**BRIEF**:
Say how many lines in the data hold "provide". Nothing else belongs in the answer.
(DATA SUPPLIED Opens)
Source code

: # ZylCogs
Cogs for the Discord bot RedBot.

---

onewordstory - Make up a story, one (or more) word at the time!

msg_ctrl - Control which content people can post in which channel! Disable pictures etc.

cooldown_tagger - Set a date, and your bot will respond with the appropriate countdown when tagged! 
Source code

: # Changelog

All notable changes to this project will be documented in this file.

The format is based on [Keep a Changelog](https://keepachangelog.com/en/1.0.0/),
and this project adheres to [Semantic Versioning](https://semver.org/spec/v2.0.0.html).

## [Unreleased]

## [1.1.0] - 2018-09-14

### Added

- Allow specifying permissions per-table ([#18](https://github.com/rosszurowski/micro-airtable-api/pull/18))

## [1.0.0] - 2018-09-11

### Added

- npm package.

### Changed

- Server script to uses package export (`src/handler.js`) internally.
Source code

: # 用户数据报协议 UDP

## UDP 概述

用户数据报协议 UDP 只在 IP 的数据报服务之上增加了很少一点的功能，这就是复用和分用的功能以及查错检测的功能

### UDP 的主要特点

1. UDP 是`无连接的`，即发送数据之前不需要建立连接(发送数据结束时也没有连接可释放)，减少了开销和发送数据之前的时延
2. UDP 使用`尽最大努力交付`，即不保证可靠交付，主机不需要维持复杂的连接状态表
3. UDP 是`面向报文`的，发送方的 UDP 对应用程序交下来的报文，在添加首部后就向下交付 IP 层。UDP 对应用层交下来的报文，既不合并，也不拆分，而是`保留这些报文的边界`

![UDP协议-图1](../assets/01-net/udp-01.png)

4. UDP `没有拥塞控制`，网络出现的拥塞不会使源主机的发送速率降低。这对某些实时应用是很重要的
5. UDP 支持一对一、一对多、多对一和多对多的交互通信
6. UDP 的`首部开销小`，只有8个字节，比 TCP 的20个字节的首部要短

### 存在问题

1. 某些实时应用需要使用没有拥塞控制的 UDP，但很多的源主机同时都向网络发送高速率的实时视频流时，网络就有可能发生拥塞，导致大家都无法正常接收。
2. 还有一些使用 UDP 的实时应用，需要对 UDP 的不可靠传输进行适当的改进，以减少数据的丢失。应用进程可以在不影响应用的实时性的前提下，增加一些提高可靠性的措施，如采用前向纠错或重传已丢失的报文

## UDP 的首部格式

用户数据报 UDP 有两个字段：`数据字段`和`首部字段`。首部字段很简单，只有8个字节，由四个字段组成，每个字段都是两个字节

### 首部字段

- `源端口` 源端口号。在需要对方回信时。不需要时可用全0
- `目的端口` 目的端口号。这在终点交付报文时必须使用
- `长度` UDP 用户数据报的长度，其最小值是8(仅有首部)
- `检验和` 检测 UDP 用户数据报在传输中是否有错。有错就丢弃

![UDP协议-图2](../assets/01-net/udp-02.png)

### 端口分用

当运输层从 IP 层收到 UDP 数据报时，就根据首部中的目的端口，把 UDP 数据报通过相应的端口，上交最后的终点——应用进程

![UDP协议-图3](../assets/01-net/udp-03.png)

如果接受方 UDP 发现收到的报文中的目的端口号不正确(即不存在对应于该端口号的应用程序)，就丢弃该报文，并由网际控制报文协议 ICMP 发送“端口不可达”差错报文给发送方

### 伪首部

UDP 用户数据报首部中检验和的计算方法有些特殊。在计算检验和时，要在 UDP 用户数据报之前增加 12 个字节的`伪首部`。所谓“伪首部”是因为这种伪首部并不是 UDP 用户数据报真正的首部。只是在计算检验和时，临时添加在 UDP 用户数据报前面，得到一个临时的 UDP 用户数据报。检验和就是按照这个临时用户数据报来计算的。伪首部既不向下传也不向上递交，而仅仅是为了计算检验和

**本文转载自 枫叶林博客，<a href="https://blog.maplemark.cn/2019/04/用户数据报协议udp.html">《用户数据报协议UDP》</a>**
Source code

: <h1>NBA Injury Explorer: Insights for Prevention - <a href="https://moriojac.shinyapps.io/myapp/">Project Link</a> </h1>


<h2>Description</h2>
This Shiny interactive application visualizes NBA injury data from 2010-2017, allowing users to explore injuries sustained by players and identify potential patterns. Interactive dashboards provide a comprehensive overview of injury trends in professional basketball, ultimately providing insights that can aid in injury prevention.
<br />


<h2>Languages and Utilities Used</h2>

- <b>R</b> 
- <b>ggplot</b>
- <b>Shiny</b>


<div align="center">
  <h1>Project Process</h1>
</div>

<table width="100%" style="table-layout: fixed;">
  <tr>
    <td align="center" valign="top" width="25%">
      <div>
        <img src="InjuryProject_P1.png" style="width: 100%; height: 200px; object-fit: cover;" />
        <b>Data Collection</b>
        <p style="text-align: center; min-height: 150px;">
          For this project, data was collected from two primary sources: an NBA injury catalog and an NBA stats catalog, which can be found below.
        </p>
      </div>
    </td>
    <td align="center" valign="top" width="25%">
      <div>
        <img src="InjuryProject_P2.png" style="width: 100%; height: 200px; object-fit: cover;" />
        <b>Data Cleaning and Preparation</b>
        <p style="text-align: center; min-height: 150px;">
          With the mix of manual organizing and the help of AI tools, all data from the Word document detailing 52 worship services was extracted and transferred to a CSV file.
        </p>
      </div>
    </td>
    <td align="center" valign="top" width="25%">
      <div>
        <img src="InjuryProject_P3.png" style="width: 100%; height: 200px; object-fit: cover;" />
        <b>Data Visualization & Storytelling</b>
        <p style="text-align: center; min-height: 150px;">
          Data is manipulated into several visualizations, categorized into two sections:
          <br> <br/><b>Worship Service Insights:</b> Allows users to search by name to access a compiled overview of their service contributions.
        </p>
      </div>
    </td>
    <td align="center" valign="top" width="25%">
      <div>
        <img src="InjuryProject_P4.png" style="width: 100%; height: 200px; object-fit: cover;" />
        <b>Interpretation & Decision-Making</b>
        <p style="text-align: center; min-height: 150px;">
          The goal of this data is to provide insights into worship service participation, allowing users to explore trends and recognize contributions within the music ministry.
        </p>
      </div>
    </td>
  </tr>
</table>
(DATA SUPPLIED Closes)
**OUTPUT OF THE TASK**:
2